Task to carry out ::
The data below holds the lines to copy: everything from the line containing "- OWASP Top 10" to the line containing "# Create the", both ends included, set down exactly.
━━━ Listed records
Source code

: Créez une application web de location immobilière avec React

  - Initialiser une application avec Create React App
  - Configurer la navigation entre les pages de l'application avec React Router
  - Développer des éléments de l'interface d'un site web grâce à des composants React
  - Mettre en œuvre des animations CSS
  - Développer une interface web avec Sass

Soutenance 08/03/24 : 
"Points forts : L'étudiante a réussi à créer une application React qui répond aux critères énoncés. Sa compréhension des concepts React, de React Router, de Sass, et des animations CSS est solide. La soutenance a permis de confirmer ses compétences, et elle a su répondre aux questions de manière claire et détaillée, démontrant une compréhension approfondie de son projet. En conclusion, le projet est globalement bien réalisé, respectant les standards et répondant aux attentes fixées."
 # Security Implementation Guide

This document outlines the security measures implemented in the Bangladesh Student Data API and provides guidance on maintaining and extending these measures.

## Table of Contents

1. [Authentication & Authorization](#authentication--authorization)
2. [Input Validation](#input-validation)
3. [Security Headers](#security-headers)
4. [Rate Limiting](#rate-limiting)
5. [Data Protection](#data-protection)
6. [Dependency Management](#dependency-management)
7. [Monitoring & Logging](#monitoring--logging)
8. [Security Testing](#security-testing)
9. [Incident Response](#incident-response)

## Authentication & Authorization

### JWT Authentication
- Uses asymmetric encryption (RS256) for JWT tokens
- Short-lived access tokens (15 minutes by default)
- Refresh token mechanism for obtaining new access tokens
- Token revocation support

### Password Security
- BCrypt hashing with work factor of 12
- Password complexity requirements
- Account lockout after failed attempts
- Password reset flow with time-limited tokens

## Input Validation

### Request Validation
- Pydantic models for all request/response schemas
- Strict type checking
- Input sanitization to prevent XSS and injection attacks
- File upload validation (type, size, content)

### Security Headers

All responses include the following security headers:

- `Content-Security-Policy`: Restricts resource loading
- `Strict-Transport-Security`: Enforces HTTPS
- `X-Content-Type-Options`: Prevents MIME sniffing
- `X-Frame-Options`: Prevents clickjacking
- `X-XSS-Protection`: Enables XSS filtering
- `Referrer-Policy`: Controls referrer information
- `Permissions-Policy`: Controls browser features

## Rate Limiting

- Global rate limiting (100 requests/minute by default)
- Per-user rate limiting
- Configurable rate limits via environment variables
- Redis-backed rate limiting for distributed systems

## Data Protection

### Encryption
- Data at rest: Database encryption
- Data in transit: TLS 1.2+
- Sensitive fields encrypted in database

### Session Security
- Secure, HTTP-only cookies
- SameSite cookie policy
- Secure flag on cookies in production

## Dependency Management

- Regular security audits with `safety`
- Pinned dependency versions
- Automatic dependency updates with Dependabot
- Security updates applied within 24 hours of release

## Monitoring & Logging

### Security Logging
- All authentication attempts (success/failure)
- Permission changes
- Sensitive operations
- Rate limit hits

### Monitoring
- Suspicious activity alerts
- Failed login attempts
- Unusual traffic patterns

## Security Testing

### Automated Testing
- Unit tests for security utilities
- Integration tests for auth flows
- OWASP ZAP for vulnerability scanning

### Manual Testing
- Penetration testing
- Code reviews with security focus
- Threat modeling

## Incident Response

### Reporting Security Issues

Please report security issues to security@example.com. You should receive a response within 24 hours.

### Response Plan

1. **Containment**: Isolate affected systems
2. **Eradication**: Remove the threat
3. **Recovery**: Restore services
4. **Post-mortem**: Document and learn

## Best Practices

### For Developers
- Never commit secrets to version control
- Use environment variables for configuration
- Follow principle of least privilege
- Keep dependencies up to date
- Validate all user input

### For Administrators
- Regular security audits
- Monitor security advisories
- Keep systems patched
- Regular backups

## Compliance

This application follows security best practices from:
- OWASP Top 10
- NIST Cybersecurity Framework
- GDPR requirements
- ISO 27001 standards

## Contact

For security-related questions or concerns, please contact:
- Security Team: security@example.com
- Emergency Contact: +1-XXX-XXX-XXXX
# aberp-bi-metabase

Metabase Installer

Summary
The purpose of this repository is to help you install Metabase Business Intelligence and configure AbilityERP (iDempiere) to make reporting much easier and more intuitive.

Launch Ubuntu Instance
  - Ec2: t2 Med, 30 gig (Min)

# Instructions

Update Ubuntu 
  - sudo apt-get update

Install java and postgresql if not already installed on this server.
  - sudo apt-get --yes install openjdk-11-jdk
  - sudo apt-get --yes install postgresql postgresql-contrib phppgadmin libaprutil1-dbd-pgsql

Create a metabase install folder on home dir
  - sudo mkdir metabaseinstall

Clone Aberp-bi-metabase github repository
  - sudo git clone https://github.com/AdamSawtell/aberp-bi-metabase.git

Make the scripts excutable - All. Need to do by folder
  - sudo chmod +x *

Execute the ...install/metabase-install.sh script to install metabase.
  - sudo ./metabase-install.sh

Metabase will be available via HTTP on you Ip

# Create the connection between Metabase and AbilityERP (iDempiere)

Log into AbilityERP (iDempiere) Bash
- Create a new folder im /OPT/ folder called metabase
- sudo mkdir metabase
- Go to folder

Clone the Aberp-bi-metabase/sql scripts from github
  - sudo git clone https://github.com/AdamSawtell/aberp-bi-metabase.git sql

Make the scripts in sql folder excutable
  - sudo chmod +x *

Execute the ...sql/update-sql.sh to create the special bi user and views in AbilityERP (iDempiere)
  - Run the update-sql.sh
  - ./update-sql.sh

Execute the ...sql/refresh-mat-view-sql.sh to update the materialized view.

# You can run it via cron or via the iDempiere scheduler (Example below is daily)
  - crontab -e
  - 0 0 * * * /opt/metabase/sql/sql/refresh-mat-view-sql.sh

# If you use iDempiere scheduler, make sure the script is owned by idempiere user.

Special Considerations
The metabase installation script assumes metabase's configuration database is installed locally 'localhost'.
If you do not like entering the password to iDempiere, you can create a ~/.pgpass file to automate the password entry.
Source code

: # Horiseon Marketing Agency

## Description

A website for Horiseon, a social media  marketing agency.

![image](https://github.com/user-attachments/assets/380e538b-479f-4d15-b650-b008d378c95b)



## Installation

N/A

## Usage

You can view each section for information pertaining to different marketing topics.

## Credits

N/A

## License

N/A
━━━━━━
Solved problem ::
- OWASP Top 10
- NIST Cybersecurity Framework
- GDPR requirements
- ISO 27001 standards

## Contact

For security-related questions or concerns, please contact:
- Security Team: security@example.com
- Emergency Contact: +1-XXX-XXX-XXXX
# aberp-bi-metabase

Metabase Installer

Summary
The purpose of this repository is to help you install Metabase Business Intelligence and configure AbilityERP (iDempiere) to make reporting much easier and more intuitive.

Launch Ubuntu Instance
  - Ec2: t2 Med, 30 gig (Min)

# Instructions

Update Ubuntu 
  - sudo apt-get update

Install java and postgresql if not already installed on this server.
  - sudo apt-get --yes install openjdk-11-jdk
  - sudo apt-get --yes install postgresql postgresql-contrib phppgadmin libaprutil1-dbd-pgsql

Create a metabase install folder on home dir
  - sudo mkdir metabaseinstall

Clone Aberp-bi-metabase github repository
  - sudo git clone https://github.com/AdamSawtell/aberp-bi-metabase.git

Make the scripts excutable - All. Need to do by folder
  - sudo chmod +x *

Execute the ...install/metabase-install.sh script to install metabase.
  - sudo ./metabase-install.sh

Metabase will be available via HTTP on you Ip

# Create the connection between Metabase and AbilityERP (iDempiere)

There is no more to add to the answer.